### Note
* Instructions have been included for each segment. You do not have to follow them exactly, but they are included to help you think through the steps.

In [404]:
# Dependencies and Setup
import pandas as pd
import numpy as np

# File to Load (Remember to Change These)
school_data_to_load = "Resources/schools_complete.csv"
student_data_to_load = "Resources/students_complete.csv"

# Read School and Student Data File and store into Pandas DataFrames
school_data = pd.read_csv(school_data_to_load)
student_data = pd.read_csv(student_data_to_load)

# Combine the data into a single dataset.  
school_data_complete = pd.merge(student_data, school_data, how="left", on=["school_name", "school_name"])

## District Summary

* Calculate the total number of schools

* Calculate the total number of students

* Calculate the total budget

* Calculate the average math score 

* Calculate the average reading score

* Calculate the percentage of students with a passing math score (70 or greater)

* Calculate the percentage of students with a passing reading score (70 or greater)

* Calculate the percentage of students who passed math **and** reading (% Overall Passing)

* Create a dataframe to hold the above results

* Optional: give the displayed data cleaner formatting

In [405]:
# Check df for columns and data 
school_data_complete.head()

Unnamed: 0,Student ID,student_name,gender,grade,school_name,reading_score,math_score,School ID,type,size,budget
0,0,Paul Bradley,M,9th,Huang High School,66,79,0,District,2917,1910635
1,1,Victor Smith,M,12th,Huang High School,94,61,0,District,2917,1910635
2,2,Kevin Rodriguez,M,12th,Huang High School,90,60,0,District,2917,1910635
3,3,Dr.

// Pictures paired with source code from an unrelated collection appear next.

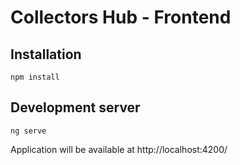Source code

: # Collectors Hub - Frontend

## Installation

```
npm install
```

## Development server

```
ng serve
```

Application will be available at http://localhost:4200/
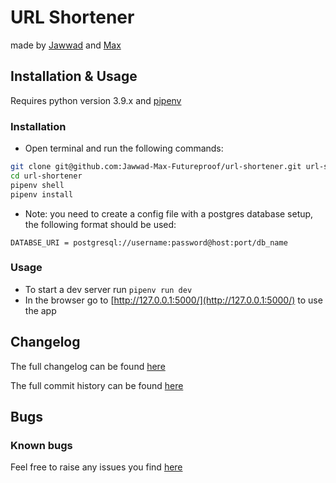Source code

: # URL Shortener

made by [Jawwad](https://github.com/JawwadUddin) and [Max](https://github.com/Velocima)

## Installation & Usage

Requires python version 3.9.x and [pipenv](https://pipenv.pypa.io/en/latest/)

### Installation

- Open terminal and run the following commands:

```sh
git clone git@github.com:Jawwad-Max-Futureproof/url-shortener.git url-shortener
cd url-shortener
pipenv shell
pipenv install
```
- Note: you need to create a config file with a postgres database setup, the following format should be used:
```
DATABSE_URI = postgresql://username:password@host:port/db_name
```
### Usage

- To start a dev server run `pipenv run dev`
- In the browser go to [http://127.0.0.1:5000/](http://127.0.0.1:5000/) to use the app

## Changelog

The full changelog can be found [here](./changelog.md)

The full commit history can be found [here](https://github.com/Jawwad-Max-Futureproof/url-shortener/commits/main)

## Bugs

### Known bugs

Feel free to raise any issues you find [here](https://github.com/getfutureproof/fp_lap4_morris_debug-Velocima/issues)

Richard Scott,M,12th,Huang High School,67,58,0,District,2917,1910635
4,4,Bonnie Ray,F,9th,Huang High School,97,84,0,District,2917,1910635


In [406]:
# Calcuate the number total number of schools
total_schools = len(school_data_complete['School ID'].unique())
# total_schools

# calcuate the number of students
student_count = len(school_data_complete["Student ID"].unique())
# student_count

# Calculate total Budget
total_budget = school_data_complete['budget'].sum()
# total_budget

# Calculate average math score
avg_math_score = school_data_complete['math_score'].mean()
# avg_math_score
# Calcuate average reading score
avg_read_score = school_data_complete['reading_score'].mean()
# avg_read_score



In [407]:
# count math score greater than or equal to 70
math_pass_count = len(school_data_complete[school_data_complete.math_score >=70])
# math_pass_count

# percent of students with math pass score
math_pass_percent = (math_pass_count/student_count)*100

# math_pass_percent


In [408]:
# count math score greater than or equal to 70
read_pass_count = len(school_data_complete[school_data_complete.reading_score >=70])
# read_pass_count

# percent of students with math pass score
read_pass_percent = (read_pass_count/student_count)*100
# read_pass_percent

# Overall pass rate in both reading and math percentage
overall_pass_rate = (math_pass_percent + read_pass_percent)/2

# overall_pass_rate


In [409]:
#create dataframe summary
district_sum = pd.DataFrame({
    'Number of Schools':[total_schools],
    'Number of Students':[student_count],
    'Total Budget $':[total_budget],
    'Avg Math Score':[avg_math_score],
    'Avg read Score':[avg_read_score],
    'Math Pass %':[math_pass_percent],
    "Read Pass %":[read_pass_percent],
    "Overall pass %":[overall_pass_rate],    
})
district_sum

Unnamed: 0,Number of Schools,Number of Students,Total Budget $,Avg Math Score,Avg read Score,Math Pass %,Read Pass %,Overall pass %
0,15,39170,82932329558,78.985371,81.87784,74.980853,85.805463,80.393158


## School Summary

* Create an overview table that summarizes key metrics about each school, including:
  * School Name
  * School Type
  * Total Students
  * Total School Budget
  * Per Student Budget
  * Average Math Score
  * Average Reading Score
  * % Passing Math
  * % Passing Reading
  * % Overall Passing (The percentage of students that passed math **and** reading.)
  
* Create a dataframe to hold the above results

In [410]:
# Create new df for school summary
school_df = school_data_complete.copy()

# add per student budget to df
school_df['Per Student Budget'] = school_df['budget']/school_df['size']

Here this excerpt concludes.